(Leia a coluna desta terça-feira)
Última fronteira
O episódio do Morro da Providência choca e desconcerta. Ele é a última fronteira de uma seqüência de fatos que vêm deteriorando a segurança pública no Brasil, em geral, e no Rio, em particular. A presença das Forças Armadas nos morros sempre provocou debates. Todos sabiam dos riscos, mas pouca gente imaginava um episódio de conluio tão rápido entre soldados do Exército e o tráfico de drogas.
O ocorrido tem todos os elementos de uma desordem institucional. O primeiro — e mais evidente — é o motivo da ida dos soldados para o Morro da Providência. O país não podia ter tolerado que a Força fosse usada para proteger um programa tão grosseiramente populista e eleitoreiro de um candidato da base do governo às próximas eleições municipais.
O primeiro erro é do governo federal, ao usar politicamente as Forças Armadas. O segundo é do próprio Exército, em aceitar passivamente o inaceitável. O ministro da Defesa deve um segundo pedido de desculpas: desta vez, ao país, por malbaratar os recursos institucionais que devem ser usados como último refúgio.
Há um debate sobre se o Exército pode ou não subir os morros cariocas. O argumento dos que são contra é o de que as Forças Armadas não são forças de policiamento urbano, não são preparadas para esta específica atividade, e, sim, para a guerra. Os que são a favor argumentam que é a elas que o país tem que recorrer quando o poder constituído perde o controle sobre uma parte do território, ameaçando a soberania nacional. Os dois lados têm bons pontos, mas é evidente que o que acontece no Rio vai além de um caso de policiamento urbano; é perda de controle de território para autoridades ilegítimas e tirânicas.

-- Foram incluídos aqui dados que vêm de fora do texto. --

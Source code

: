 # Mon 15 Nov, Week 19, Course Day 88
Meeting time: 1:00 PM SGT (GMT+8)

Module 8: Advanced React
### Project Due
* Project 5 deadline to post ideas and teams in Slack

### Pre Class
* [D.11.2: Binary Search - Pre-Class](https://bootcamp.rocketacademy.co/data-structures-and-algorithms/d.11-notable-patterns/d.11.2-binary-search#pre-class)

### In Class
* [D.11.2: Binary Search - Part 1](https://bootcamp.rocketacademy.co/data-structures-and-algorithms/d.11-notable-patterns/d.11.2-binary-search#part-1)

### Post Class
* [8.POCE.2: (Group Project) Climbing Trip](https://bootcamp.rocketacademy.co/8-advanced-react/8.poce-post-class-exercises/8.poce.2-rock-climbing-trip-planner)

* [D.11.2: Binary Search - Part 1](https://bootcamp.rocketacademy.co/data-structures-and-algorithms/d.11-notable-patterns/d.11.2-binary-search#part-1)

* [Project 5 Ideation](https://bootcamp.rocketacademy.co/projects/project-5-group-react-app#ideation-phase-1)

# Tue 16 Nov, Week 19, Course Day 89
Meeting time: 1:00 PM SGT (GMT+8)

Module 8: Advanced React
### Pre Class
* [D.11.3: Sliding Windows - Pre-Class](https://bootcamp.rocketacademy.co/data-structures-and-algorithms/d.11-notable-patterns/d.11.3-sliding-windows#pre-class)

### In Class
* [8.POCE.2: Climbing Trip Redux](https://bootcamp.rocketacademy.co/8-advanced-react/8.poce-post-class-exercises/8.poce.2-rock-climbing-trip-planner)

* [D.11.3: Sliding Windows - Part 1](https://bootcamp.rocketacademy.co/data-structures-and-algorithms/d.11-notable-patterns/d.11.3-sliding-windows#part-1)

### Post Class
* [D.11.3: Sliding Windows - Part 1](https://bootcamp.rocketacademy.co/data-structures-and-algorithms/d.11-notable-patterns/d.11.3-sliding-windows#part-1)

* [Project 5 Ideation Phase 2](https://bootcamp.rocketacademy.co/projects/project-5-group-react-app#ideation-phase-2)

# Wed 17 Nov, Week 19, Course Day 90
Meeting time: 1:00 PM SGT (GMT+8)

Seja como força policial, seja como defensores da soberania territorial, a atuação das Forças Armadas numa situação como a do Rio vai ser sempre arriscada. O economista Sérgio Besserman me explicou, recentemente, uma diferença importante: “Na Colômbia, os terroristas controlam um grande território com pouca população; no Rio, o tráfico de drogas controla pequenos territórios muito populosos.” Guardadas essas diferenças, há semelhanças nos dois casos. Como atuar numa área em que há tantos riscos de atingir a população?

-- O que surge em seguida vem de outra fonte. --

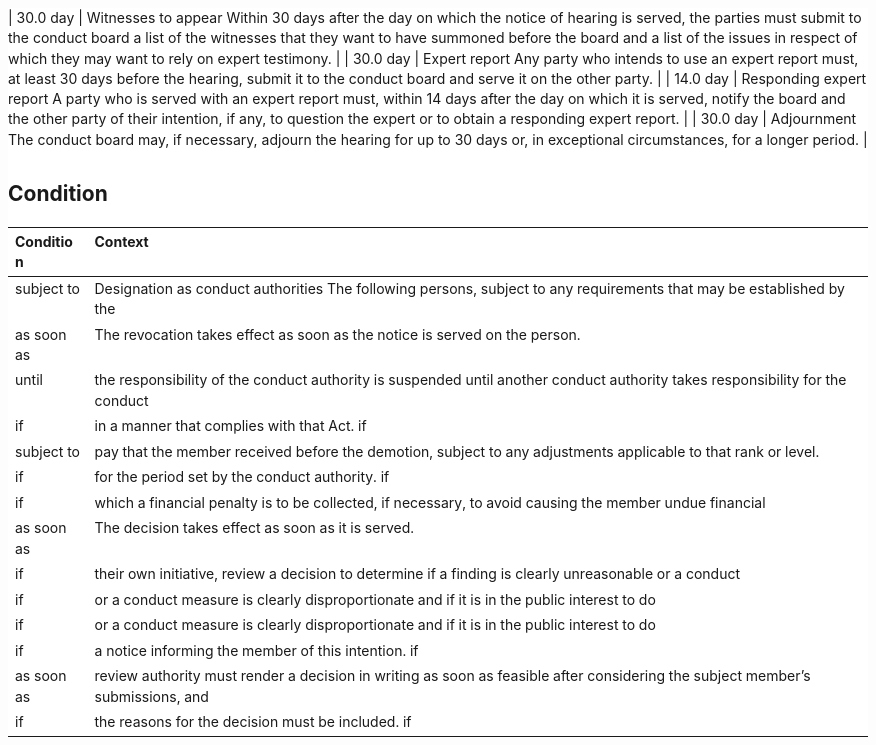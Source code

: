 | 30.0 day   | Witnesses to appear Within 30 days after the day on which the notice of hearing is served, the parties must submit to the conduct board a list of the witnesses that they want to have summoned before the board and a list of the issues in respect of which they may want to rely on expert testimony.                                                                                                                                                                                                                                                                                                                                                                                                                                                                                                                                                                                                    |
| 30.0 day   | Expert report Any party who intends to use an expert report must, at least 30 days before the hearing, submit it to the conduct board and serve it on the other party.                                                                                                                                                                                                                                                                                                                                                                                                                                                                                                                                                                                                                                                                                                                                      |
| 14.0 day   | Responding expert report A party who is served with an expert report must, within 14 days after the day on which it is served, notify the board and the other party of their intention, if any, to question the expert or to obtain a responding expert report.                                                                                                                                                                                                                                                                                                                                                                                                                                                                                                                                                                                                                                             |
| 30.0 day   | Adjournment The conduct board may, if necessary, adjourn the hearing for up to 30 days or, in exceptional circumstances, for a longer period.                                                                                                                                                                                                                                                                                                                                                                                                                                                                                                                                                                                                                                                                                                                                                               |


## Condition
| Condition   | Context                                                                                                                        |
|:------------|:-------------------------------------------------------------------------------------------------------------------------------|
| subject to  | Designation as conduct authorities The following persons,  subject to any requirements that may be established by the          |
| as soon as  | The revocation takes effect  as soon as  the notice is served on the person.                                                   |
| until       | the responsibility of the conduct authority is suspended until another conduct authority takes responsibility for the conduct  |
| if          | in a manner that complies with that Act. if                                                                                    |
| subject to  | pay that the member received before the demotion, subject to  any adjustments applicable to that rank or level.                |
| if          | for the period set by the conduct authority. if                                                                                |
| if          | which a financial penalty is to be collected, if necessary, to avoid causing the member undue financial                        |
| as soon as  | The decision takes effect  as soon as  it is served.                                                                           |
| if          | their own initiative, review a decision to determine if a finding is clearly unreasonable or a conduct                         |
| if          | or a conduct measure is clearly disproportionate and if it is in the public interest to do                                     |
| if          | or a conduct measure is clearly disproportionate and if it is in the public interest to do                                     |
| if          | a notice informing the member of this intention. if                                                                            |
| as soon as  | review authority must render a decision in writing as soon as feasible after considering the subject member’s submissions, and |
| if          | the reasons for the decision must be included. if                                                                              |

O Exército vinha se preparando para ser força de atuação nas cidades em momentos específicos. Criou uma brigada especializada, com treinamento dedicado à delicada tarefa de enfrentar inimigos dentro de um espaço urbano, ou ser utilizada com força dissuasória. O Exército já atuou em inúmeras cidades, em momentos de greve da polícia, ou grave desordem pública. Não é a primeira vez, e eles tiveram tempo de se preparar para isso, pois os líderes militares sabem que eles são o refúgio derradeiro a que as autoridades democráticas devem e podem recorrer em diversos tipos de situação de descontrole e perigo. Hoje já não faz sentido o temor de que, uma vez fora dos quartéis, as forças armadas iriam querer o poder político. Portanto, não podem ficar intocadas nos quartéis. Em momentos específicos e na forma da lei, podem ser convocadas.
A ida ao Haiti é parte dessa preparação, segundo já ouvi de oficiais superiores. Lá, no contato direto com a população em situação de conflito urbano, com financiamento da ONU, os militares brasileiros enfrentariam a condição extrema e real para essa preparação necessária. Dois repórteres do “Extra”, Gabriela Moreira e Luis Alvarenga, acabam de passar quatro dias no Haiti. De lá trouxeram relatos que revelam um contraste: “Percebemos que há uma diferença crucial entre as ações policiais que acompanhamos no Rio e as do Brasil no Haiti. Em vez de correrem dos militares, as crianças do local corriam em direção aos militares.” O contraste foi tal que o jornal iniciou a série de reportagens sobre o Haiti com a seguinte manchete: Exército odiado na Providência; Exército amado no Haiti. Lá, as crianças lançando para os militares brasileiros sorrisos confiantes; aqui, a população de uma favela protestando agressiva na frente do prédio do Comando Militar. É o mesmo Exército! O que foi que aconteceu?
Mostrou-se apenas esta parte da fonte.